*WHAT YOU ARE ASKED TO DO*
Which of the lines in the data below contain the string "flink"? Copy each of them.

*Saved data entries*
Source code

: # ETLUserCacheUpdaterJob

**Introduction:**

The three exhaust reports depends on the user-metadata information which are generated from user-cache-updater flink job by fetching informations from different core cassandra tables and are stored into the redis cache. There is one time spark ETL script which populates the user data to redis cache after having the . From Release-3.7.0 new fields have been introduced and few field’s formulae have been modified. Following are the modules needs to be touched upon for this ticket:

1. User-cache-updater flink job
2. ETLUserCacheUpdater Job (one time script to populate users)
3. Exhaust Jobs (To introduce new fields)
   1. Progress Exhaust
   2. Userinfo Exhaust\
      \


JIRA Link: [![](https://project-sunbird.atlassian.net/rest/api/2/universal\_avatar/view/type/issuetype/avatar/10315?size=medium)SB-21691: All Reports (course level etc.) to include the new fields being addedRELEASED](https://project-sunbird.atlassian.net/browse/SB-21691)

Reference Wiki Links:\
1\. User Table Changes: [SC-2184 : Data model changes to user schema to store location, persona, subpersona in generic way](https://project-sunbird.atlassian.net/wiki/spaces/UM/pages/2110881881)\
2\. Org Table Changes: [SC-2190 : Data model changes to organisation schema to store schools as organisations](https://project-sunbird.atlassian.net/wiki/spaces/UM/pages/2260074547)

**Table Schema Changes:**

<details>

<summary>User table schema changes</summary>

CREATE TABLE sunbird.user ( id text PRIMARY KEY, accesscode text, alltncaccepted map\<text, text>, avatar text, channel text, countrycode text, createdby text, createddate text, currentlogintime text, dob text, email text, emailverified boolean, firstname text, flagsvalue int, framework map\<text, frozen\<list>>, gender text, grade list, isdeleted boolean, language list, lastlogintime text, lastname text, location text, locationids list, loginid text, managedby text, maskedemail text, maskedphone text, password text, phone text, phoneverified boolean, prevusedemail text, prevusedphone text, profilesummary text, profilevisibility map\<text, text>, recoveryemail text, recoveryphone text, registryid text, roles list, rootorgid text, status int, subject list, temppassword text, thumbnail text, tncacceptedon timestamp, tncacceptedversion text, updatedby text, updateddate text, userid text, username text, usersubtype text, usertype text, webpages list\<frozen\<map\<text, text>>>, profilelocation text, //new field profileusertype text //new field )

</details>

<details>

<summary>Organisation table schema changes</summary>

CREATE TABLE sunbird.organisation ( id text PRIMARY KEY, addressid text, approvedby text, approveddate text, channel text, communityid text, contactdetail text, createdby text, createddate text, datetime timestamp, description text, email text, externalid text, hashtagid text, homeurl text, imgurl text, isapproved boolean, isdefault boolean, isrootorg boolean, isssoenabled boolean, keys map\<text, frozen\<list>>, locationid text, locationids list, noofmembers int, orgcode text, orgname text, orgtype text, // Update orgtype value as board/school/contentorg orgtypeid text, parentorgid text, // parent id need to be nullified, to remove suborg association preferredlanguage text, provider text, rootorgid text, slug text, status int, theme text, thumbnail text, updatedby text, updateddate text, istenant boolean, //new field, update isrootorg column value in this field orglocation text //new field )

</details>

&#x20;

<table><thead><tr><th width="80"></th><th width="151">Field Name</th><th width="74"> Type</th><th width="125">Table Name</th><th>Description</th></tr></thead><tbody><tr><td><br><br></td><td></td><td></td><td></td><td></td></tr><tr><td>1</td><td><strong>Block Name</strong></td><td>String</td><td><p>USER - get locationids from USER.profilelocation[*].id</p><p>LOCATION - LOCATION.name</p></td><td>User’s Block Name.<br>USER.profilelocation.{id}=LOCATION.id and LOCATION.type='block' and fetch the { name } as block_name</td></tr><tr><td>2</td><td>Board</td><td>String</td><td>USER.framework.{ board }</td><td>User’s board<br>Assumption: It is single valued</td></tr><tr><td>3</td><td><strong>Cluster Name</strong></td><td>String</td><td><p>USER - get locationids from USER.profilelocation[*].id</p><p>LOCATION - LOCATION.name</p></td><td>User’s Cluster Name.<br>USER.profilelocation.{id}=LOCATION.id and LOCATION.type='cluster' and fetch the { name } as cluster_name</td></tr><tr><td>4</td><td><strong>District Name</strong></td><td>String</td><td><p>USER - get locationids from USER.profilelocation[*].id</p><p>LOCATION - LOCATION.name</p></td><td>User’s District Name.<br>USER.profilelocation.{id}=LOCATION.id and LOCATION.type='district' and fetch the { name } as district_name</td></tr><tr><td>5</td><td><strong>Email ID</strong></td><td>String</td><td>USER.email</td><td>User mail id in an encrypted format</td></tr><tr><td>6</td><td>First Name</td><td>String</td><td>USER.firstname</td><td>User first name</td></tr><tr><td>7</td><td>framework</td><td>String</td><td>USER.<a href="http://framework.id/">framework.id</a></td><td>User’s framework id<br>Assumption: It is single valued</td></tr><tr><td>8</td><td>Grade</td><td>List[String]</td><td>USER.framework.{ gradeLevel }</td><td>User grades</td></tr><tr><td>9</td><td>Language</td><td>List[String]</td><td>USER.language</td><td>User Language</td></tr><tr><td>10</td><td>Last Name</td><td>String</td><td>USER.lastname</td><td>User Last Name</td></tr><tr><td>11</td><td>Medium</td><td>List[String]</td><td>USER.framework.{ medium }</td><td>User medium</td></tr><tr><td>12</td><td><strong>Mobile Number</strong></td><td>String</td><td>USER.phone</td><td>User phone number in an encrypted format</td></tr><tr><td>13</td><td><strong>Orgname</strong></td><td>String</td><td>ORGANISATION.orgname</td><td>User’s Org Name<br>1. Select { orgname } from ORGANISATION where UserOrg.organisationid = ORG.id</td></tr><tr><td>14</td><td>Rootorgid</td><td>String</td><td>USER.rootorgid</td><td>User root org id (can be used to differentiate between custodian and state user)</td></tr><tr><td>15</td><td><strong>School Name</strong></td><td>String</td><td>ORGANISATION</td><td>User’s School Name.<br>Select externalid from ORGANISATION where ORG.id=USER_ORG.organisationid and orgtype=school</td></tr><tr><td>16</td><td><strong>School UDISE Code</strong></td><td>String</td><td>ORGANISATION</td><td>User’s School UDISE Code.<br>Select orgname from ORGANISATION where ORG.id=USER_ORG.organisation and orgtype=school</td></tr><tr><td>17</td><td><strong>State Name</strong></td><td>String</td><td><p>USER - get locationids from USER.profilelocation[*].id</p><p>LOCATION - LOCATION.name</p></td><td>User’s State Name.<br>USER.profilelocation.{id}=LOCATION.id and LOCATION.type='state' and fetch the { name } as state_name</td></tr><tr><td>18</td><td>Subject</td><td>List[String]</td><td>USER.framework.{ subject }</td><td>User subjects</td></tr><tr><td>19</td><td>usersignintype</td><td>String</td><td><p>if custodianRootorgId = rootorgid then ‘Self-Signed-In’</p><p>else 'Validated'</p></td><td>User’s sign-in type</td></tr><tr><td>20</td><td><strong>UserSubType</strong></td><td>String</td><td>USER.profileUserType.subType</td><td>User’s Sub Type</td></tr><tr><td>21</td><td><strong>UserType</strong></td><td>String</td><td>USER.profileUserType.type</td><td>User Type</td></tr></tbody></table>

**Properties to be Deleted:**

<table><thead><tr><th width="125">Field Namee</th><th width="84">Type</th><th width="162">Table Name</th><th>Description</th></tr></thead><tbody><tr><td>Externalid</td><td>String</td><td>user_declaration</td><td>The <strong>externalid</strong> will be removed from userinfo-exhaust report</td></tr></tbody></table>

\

*RESPONSE*
The three exhaust reports depends on the user-metadata information which are generated from user-cache-updater flink job by fetching informations from different core cassandra tables and are stored into the redis cache. There is one time spark ETL script which populates the user data to redis cache after having the . From Release-3.7.0 new fields have been introduced and few field’s formulae have been modified. Following are the modules needs to be touched upon for this ticket:
1. User-cache-updater flink job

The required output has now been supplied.